Au-delà du souci européen, n'y a-t-il pas des arrière-pensées politiques ?
Il y en a toujours. Mais ce n'est pas le plus grave. Le plus grave et le plus malsain dans cette affaire, c'est de faire croire qu'en brisant la dynamique européenne en disant non, on aurait une chance d'améliorer les choses, de rendre l'Europe plus sociale, de stopper les délocalisations et le chômage. C'est faux et archifaux. L'inverse se produirait. J'en veux beaucoup à ceux qui vendent l'argument selon lequel il faut provoquer la crise pour avoir un avenir meilleur. S'ils triomphent, la France, je le répète, sera isolée. On le paiera aussi économiquement.

Refuser une Europe trop libérale et pas assez sociale, ce n'est pourtant pas illégitime ?
C'est du baratin. Il n'y a pas de solution alternative. L'espoir de démolir cette Europe-là pour la remplacer par une autre est un espoir nul. Mais nous sommes pour le moment minoritaires.

Si le non l'emporte, faudra-t-il un congrès au PS ?
Quelle que soit la réponse, il faudra une procédure redéfinissant notre avenir en commun. Jacques Chirac veut un référendum pour l'entrée de la Turquie dans l'Union... On est là en train de nous amuser : le problème, il est pour dans dix ans ! Cela dit, Chirac a raison de vouloir consulter les Français. La Turquie, c'est un gros morceau ! Cela va changer la nature de l'Europe.

Vous êtes contre cette adhésion ?
Au contraire. Pour moi, l'entrée de la Turquie est une assurance vie pour l'Union. Dire non à ce grand pays musulman laïcisé, stable et puissant, c'est prendre le risque de le rejeter vers un extrémisme dangereux. J'ajoute que la Turquie, par son influence régionale, peut ouvrir d'immenses perspectives économiques, notamment en matière pétrolière. Les républiques pétrolières caucasiennes ne parlent-elles pas turc ?

La guerre en Irak est au cœur de la présidentielle américaine. « Une erreur colossale », selon le démocrate John Kerry...
Ici, on le dit depuis longtemps. Heureusement, maintenant, il y a un candidat américain à la présidentielle qui l'affirme ! Mais ne nous fabriquons pas à l'avance des déceptions en rêvant trop : Kerry, élu, ne retirera pas dans l'immédiat les troupes occidentales d'Irak, ce serait criminel étant donné l'état du pays.

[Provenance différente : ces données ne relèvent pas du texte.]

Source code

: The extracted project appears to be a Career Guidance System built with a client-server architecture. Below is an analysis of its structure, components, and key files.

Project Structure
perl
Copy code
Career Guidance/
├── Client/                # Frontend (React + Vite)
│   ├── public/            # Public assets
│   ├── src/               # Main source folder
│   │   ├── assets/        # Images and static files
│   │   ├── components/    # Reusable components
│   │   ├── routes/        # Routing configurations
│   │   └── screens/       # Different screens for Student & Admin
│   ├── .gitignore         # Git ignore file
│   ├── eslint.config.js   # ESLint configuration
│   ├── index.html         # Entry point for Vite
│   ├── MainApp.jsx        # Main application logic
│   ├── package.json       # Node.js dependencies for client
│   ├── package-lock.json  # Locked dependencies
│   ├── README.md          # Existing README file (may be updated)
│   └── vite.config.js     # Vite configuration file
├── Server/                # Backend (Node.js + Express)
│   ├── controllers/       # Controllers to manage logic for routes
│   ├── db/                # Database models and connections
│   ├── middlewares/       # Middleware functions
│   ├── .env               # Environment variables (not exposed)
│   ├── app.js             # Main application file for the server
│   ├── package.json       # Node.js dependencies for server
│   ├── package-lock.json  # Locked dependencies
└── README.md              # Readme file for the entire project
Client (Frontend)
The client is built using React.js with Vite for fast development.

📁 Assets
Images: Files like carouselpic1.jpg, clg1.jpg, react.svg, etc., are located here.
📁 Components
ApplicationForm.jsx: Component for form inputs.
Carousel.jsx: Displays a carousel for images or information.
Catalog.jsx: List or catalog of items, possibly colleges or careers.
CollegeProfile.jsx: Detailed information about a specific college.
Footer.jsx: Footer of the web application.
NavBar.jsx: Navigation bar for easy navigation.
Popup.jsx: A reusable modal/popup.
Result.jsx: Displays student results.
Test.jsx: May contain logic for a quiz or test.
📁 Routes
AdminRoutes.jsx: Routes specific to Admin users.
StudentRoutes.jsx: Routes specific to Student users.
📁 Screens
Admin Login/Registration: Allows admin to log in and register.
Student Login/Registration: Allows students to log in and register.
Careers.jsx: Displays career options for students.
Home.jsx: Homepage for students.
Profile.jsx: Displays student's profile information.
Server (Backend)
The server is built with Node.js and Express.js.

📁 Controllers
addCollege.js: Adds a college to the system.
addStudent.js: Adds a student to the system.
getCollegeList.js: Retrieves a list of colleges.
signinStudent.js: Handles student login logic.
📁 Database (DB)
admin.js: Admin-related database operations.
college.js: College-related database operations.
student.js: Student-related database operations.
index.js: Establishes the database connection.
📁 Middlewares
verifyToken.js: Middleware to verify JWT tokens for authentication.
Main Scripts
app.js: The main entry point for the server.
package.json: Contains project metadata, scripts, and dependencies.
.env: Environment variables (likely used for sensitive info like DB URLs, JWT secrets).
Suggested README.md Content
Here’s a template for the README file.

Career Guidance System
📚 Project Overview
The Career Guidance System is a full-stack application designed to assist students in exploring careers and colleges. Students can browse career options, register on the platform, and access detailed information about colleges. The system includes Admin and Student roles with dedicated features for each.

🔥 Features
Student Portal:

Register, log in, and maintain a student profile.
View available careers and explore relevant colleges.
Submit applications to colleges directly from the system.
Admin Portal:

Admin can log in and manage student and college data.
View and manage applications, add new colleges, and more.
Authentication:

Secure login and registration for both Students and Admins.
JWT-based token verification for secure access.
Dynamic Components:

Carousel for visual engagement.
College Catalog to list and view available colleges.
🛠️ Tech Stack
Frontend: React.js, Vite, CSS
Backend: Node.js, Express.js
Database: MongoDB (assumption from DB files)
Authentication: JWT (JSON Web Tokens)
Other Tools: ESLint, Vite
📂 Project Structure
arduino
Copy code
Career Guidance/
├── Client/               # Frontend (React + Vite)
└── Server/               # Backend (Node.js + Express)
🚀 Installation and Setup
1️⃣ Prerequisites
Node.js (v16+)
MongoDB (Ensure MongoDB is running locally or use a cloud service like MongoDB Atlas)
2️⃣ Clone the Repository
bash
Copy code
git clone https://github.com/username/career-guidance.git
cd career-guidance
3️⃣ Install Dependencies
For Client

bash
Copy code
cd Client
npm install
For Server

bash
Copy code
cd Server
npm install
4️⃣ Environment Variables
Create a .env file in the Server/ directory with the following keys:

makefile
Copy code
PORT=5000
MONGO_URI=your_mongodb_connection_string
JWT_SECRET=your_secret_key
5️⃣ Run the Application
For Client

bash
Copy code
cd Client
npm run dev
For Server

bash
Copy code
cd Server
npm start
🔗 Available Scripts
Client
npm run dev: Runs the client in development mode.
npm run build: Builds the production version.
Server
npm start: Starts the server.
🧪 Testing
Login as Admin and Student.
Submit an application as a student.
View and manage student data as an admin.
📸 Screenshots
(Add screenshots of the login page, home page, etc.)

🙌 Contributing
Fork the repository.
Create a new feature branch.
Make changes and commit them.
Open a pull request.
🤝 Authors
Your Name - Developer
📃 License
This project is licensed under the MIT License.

Kerry ou Bush, cela ne changerait pas grand-chose...
Je n'ai pas dit cela. Dès la présidence Bush, les Américains ont bloqué ou dénoncé sept ou huit grands traités ou négociations dans le monde. Avec Kerry à la Maison-Blanche, on peut espérer que l'hégémonisme américain sera moins arrogant et que la règle du jeu sera plus équilibrée.

Enfin, la confusion semble régner pour la libération des deux otages français...
Les francs-tireurs qui, pour se faire valoir, font n'importe quoi sont des irresponsables. Dans ce type d'affaire, la discrétion devrait être la règl.